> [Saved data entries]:
*** Block opens ***

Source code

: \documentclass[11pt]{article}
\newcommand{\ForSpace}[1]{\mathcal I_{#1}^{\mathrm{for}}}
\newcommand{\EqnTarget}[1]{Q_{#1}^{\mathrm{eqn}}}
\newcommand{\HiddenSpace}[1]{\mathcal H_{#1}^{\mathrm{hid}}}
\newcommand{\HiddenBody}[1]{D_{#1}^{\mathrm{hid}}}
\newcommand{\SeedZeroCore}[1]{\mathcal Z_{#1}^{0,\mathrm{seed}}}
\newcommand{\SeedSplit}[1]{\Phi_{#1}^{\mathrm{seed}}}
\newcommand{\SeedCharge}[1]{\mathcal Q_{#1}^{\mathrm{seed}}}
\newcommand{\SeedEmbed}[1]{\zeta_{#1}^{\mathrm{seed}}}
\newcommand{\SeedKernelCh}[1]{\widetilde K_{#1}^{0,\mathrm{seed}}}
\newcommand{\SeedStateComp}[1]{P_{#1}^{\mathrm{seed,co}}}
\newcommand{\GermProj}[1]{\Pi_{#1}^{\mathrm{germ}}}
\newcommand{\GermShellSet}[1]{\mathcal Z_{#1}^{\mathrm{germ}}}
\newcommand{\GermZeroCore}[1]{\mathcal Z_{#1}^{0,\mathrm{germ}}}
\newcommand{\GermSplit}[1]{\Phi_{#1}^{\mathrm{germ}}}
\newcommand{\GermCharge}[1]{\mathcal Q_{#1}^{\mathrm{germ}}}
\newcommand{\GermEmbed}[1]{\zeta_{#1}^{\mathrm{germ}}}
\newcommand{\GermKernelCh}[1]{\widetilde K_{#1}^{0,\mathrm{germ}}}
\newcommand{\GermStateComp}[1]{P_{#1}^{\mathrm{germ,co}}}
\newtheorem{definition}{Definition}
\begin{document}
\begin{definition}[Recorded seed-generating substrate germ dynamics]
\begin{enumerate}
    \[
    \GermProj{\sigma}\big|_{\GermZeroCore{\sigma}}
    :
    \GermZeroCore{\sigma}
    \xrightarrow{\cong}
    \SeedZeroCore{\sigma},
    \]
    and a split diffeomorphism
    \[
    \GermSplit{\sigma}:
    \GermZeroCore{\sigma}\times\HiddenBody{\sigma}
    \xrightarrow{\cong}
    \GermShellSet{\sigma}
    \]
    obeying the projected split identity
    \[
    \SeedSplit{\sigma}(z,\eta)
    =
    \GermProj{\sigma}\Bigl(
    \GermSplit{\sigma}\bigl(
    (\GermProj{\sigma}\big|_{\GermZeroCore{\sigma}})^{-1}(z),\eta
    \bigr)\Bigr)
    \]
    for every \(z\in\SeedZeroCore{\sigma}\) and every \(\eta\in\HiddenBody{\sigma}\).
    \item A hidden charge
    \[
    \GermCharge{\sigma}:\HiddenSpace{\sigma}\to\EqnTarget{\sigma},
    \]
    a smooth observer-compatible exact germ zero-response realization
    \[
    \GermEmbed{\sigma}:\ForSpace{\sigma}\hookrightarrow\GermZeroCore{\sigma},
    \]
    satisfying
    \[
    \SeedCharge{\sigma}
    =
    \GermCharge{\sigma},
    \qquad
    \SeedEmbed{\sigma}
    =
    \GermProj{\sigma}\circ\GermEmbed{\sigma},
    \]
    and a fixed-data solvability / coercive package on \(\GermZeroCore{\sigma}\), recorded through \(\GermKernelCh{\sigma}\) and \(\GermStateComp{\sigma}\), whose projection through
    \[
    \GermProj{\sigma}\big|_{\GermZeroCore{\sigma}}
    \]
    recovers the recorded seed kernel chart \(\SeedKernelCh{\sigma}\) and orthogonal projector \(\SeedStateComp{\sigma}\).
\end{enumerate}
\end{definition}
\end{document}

*** Block closes ***

> [Your task]: Pull out every line in the data above that has the word "GermProj".

> [Your solution]:
\newcommand{\GermProj}[1]{\Pi_{#1}^{\mathrm{germ}}}
    \GermProj{\sigma}\big|_{\GermZeroCore{\sigma}}
    \GermProj{\sigma}\Bigl(
    (\GermProj{\sigma}\big|_{\GermZeroCore{\sigma}})^{-1}(z),\eta
    \GermProj{\sigma}\circ\GermEmbed{\sigma},
    \GermProj{\sigma}\big|_{\GermZeroCore{\sigma}}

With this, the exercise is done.